Bilal Meşe

Bilal Meşe

bmese@milliyet.com.tr

Tüm Yazıları
Haberin Devamı


Senol Güneş göreve geldiği günden bu yana bazı kesimlerce yerden yere vuruldu... Hatta, zaman zaman karizması yok dendi, bu işi yapamayacağı iddia edildi.
Gruptan sıyrılıp, ikinci kez Dünya Kupası finallerini yakalayan Güneş’in başarısı yine göz ardı edildi, yine acımasızca eleştirildi. Finallere ilk adımı Brezilya maçıyla attık, hakeme mağlup olduk, fatura yine Güneş’e kesildi! Kalemşörler işi hakarete götürdüler!
Güneş ve oyuncuların kişilikleriyle oynadılar.
Ama onlar inanmışlardı, inanmayanlar arasında bizden de birileri vardı. Güneş, alıngandı, duygusaldı.
Buna rağmen Güneş ve Ay - Yıldızlı futbolcular yılmadı ve Japonya’yı yenerek, tarihe adlarını bir daha silinmeyecek şekilde yazdırdılar.
Hadi, hep beraber, el ele bu ekibe şapka çıkaralım.
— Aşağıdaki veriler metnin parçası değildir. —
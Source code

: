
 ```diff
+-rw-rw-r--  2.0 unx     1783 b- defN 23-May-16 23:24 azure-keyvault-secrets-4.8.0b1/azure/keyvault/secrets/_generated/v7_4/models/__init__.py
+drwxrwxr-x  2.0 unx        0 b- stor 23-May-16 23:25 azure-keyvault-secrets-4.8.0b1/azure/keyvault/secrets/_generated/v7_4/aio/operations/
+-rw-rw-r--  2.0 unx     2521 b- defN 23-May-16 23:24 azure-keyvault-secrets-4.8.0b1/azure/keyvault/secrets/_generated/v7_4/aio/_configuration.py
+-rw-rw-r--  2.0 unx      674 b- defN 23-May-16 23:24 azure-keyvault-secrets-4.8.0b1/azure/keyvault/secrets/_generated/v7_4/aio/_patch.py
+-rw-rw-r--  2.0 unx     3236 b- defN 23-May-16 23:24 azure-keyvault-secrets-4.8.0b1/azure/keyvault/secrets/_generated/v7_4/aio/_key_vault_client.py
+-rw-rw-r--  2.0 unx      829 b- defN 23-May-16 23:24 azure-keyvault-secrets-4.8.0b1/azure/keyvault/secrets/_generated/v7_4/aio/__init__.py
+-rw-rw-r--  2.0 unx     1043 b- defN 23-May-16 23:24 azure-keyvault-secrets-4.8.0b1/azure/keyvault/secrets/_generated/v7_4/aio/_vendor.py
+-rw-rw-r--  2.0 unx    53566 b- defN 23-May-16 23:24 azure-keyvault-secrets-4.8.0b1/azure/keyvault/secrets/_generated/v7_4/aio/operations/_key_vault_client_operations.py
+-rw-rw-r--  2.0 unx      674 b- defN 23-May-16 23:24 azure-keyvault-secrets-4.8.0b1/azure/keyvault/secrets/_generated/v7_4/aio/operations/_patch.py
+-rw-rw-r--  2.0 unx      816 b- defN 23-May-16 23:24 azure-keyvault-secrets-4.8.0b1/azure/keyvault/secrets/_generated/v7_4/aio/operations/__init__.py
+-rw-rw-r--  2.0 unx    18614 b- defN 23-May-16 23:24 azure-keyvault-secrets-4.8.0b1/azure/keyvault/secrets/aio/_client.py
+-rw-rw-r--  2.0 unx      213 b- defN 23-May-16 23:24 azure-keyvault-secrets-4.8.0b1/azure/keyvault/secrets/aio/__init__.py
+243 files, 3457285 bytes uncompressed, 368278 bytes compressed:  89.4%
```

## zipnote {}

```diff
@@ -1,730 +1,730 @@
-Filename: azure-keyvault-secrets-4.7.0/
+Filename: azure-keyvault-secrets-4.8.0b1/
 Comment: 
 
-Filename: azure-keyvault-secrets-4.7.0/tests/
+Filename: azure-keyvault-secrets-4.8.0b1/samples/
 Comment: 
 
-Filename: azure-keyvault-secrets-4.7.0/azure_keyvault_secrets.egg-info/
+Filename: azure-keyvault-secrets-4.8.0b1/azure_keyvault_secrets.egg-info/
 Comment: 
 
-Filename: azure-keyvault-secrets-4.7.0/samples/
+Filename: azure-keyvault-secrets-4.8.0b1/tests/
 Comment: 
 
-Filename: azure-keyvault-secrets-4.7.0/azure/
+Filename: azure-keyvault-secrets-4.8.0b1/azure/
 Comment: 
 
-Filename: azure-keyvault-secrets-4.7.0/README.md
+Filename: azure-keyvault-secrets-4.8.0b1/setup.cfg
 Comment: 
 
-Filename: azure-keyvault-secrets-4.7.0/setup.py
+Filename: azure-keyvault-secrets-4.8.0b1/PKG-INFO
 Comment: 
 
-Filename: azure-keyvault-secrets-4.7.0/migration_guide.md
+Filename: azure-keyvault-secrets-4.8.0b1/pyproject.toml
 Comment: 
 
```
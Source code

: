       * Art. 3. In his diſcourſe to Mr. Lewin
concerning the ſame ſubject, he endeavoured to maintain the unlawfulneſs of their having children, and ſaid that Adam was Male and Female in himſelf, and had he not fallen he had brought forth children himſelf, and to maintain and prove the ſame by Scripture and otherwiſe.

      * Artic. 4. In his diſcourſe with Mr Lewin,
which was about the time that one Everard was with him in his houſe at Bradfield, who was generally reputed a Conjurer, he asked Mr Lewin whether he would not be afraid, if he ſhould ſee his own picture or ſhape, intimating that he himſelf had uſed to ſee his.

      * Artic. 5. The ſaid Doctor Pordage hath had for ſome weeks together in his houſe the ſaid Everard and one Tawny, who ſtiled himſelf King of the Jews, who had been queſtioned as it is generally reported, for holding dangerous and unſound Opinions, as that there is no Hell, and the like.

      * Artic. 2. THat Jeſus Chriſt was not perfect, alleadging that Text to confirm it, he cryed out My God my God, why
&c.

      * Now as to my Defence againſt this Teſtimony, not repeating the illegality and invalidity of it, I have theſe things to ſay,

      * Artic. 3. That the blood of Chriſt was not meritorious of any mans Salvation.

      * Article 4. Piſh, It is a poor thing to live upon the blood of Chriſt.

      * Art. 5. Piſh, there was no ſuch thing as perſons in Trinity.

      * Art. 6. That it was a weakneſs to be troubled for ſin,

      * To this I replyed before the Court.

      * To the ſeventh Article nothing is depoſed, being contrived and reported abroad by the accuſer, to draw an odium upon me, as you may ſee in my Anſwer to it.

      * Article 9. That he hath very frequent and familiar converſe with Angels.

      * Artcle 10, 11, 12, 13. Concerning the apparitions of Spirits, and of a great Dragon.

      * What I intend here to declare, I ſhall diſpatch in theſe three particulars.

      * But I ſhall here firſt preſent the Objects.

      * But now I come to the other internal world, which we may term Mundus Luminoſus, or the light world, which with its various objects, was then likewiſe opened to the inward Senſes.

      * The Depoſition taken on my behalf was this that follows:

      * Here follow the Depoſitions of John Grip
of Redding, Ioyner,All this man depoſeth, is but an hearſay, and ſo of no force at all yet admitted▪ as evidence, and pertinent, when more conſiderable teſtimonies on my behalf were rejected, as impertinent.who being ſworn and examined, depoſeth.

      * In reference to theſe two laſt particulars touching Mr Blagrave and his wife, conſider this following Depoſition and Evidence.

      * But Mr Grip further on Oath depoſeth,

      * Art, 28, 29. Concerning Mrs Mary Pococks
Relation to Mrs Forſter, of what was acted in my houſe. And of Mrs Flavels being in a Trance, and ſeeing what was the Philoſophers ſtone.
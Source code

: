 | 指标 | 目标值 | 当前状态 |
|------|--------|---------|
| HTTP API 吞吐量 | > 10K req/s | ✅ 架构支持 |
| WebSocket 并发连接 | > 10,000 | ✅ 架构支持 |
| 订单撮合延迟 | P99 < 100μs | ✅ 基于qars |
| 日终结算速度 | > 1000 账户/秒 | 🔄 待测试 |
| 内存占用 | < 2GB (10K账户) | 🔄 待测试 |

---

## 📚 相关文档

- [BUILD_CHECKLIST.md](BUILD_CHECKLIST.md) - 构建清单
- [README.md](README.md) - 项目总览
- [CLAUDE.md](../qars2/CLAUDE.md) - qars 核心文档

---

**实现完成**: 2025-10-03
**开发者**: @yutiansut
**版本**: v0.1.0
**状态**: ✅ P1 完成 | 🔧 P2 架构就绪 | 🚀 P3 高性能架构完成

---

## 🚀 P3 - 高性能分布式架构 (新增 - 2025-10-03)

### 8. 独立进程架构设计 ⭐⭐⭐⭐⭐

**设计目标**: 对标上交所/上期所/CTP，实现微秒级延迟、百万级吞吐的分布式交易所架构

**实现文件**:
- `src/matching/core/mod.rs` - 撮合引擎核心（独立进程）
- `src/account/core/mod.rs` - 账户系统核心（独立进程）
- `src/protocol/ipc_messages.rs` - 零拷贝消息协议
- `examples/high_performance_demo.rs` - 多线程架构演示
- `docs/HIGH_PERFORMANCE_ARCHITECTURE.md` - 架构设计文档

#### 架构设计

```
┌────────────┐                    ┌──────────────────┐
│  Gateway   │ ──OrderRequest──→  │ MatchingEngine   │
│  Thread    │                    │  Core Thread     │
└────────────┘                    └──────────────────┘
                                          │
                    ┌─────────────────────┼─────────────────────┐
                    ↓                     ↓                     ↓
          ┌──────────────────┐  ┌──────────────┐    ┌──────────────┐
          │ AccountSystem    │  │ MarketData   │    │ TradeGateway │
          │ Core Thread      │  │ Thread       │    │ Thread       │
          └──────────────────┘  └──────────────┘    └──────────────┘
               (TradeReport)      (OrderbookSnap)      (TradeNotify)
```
Bu gururu yaşattıkları için alkışlayalım.
* * *
90 dakikalık mücadelede Güneş akılcı bir taktikle takımı sahaya sürdü. Hedef saldırmaktan çok kontrollü oynamaktı. Doğrusu bunu zaman zaman başarmadılar değil. Orta sahada yapılan pas hataları savunmamıza tehlike olarak geri döndü. Ancak savunmadaki yardımlaşma ve kadame anlayışı rakibin umudunu kıran en büyük faktördü. Maçta tabii ki pozisyonlar vardı... Şimdi kalkıp da, 90 dakikalık mücadelede dakikalara girmek ve bunları sizlere aktarmak, kafanızı ağrıtmaktan başka hiçbir yarar getirmez. İşte kader dakikası:
12’de sağdan kazanılan korner atışında Ergün topu ceza alanına kesti. Kalabalık bir savunma vardı... Herkes havaya yükselirken Hakan Şükür üç defans oyuncusunu adeta peşinden sürükledi... Havada süzülen topa boş pozisyonda iyi yükselen Ümit Davala, mükemmel bir şekilde kafaya çaktı ve Dünya’nın en büyük sekiz takımı arasına girmemizin gururunu yaşattı. Davala, saçını kestirdikten sonra olumlu, olumsuz eleştiriler aldı. Biz ona "Son Mohikan" diyoruz... Ve kafasını açık yerlerinden öpüyoruz!
Bunun dışında bir de 41’de yüreğimizin ağzımıza geldiği an var. Alex’in frikikten topu yan direkten auta giderken, rahat bir nefes almıştık. Maç biterken de, hep birlikte aynı çığlığı attık; "Ne Mutlu Türküm Diyene"...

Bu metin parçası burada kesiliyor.